The U.S. Army Corps of Engineers appears likely to receive $44 million for more repairs to the Howard Hanson Dam, which officials hope will prevent major flooding in the Green River Valley at least for a few years.

U.S. Sen. Patty Murray persuaded her colleagues on the Senate Appropriations Committee Thursday to put the money into a supplemental spending bill the Senate is expected to vote on this month.

That money would be used to deepen and more than double the length of an underground curtain of grout designed to temporarily prevent water from seeping through an abutment and weakening the earthen dam.

"That would temporarily put us back to being where the dam was before it was damaged," said Corps spokeswoman Casondra Brewster.

Earlier this spring, the Corps told Congress that the existing grout curtain — essentially a wall of cement and clay — only extends 475 feet in length and allows the dam to be safely filled to about 54 percent of its capacity. The Corps sought an immediate influx of cash to add another 650 feet to this underground wall and to sink it to a depth of 200 feet.

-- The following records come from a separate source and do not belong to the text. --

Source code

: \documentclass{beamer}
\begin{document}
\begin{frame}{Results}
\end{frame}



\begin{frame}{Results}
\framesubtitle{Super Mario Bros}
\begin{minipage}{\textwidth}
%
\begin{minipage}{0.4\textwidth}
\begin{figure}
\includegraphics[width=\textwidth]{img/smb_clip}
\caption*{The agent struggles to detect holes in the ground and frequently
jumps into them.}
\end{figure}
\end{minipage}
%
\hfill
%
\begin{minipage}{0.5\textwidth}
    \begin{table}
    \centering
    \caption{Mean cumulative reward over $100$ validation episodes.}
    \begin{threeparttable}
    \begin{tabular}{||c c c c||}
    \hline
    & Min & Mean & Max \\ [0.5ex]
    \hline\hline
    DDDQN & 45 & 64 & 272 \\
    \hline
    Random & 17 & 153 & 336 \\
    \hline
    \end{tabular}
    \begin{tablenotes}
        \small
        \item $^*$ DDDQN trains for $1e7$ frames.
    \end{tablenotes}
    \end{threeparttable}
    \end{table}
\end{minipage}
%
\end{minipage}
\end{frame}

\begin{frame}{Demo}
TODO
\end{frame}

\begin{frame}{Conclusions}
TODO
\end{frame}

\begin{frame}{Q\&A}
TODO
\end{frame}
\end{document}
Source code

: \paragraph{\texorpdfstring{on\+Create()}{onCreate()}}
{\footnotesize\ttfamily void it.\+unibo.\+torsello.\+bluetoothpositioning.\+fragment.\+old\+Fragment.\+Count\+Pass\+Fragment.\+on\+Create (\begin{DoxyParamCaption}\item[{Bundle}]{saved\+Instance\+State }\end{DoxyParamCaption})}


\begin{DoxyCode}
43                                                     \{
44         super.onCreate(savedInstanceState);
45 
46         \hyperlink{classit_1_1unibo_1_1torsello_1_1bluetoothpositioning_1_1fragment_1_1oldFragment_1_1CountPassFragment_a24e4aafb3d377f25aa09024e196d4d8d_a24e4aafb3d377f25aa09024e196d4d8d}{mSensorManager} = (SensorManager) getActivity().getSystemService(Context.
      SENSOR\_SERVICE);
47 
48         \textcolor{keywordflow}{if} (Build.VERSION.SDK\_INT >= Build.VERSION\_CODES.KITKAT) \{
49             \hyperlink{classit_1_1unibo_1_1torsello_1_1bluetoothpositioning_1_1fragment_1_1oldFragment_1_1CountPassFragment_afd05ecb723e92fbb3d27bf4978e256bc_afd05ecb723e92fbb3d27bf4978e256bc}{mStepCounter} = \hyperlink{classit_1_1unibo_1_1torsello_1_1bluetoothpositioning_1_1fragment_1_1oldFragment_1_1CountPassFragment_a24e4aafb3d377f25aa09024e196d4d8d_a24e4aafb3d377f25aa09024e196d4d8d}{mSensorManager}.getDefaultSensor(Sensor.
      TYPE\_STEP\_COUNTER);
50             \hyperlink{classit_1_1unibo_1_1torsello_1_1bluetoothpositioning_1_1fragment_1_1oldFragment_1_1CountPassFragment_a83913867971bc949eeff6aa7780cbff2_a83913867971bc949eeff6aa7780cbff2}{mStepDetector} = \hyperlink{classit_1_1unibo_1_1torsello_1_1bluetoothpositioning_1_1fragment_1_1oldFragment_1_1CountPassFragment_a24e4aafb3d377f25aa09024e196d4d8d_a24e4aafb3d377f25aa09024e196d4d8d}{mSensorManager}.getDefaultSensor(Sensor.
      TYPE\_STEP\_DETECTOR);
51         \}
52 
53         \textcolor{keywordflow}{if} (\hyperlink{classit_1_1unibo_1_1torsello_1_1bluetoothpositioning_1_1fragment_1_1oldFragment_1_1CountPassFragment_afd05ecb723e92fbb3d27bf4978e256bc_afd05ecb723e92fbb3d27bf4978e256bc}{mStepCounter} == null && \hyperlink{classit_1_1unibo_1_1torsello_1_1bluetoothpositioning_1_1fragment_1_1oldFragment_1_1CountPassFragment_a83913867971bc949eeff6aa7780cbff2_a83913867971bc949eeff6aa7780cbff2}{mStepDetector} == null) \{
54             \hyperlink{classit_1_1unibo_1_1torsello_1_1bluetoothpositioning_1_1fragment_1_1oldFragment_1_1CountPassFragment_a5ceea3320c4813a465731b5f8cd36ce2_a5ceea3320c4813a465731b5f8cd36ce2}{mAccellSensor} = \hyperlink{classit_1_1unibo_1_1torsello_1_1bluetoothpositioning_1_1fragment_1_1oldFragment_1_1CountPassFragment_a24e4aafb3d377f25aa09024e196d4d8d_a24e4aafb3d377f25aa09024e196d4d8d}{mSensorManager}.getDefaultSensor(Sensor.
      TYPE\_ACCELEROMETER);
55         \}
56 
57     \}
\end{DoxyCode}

"I'm ecstatic," said Kent Mayor Suzette Cooke. "I know it was a tough request to make at this point, but this is an issue about lives and economic stability. We needed it."

The dam was so weakened by heavy storms in January 2009 that the Corps announced last summer that it was simply unable to hold back as much water as it does most winters. As a result, Seattle District Col. Anthony Wright said he might have to release water during winter rains and intentionally cause a major flood that could wash over tens of thousands of residents and businesses from Auburn to Tukwila.

In September Wright said the chance of flooding could be as high as 1 in 3, causing a panic among businesses and homeowners who sought insurance and, in some cases, relocation plans. By late fall engineers had made temporary fixes that increased the dam's capacity, prompting Wright to suggest odds of flooding had dropped to 1 in 25. And the rainy season was dry enough that dam operators didn't need to push their luck.

"While we have been very fortunate with a mild winter, I don't know anyone who thinks we're going to be that lucky again," Cooke said. "This gives us some breathing space, and certainly gives our business community more promise for the future."

The Corps has material and crews ready to start shortly after Congress approves the emergency appropriation package with the money in it. The additional fix could take six to 10 months to finish.

But even that would only last a few years, as heavy rains weaken and erode grouting material.

"We'll have geologists monitoring the grout curtain to see how it's holding up," Brewster said. "The plan would be to get a permanent fix in before it wears out."

A permanent fix could cost up to $450 million and take three to five years to complete, which is why Gov. Chris Gregoire, Cooke and other mayors from the Green River Valley were in Washington, D.C., last week lobbying White House officials.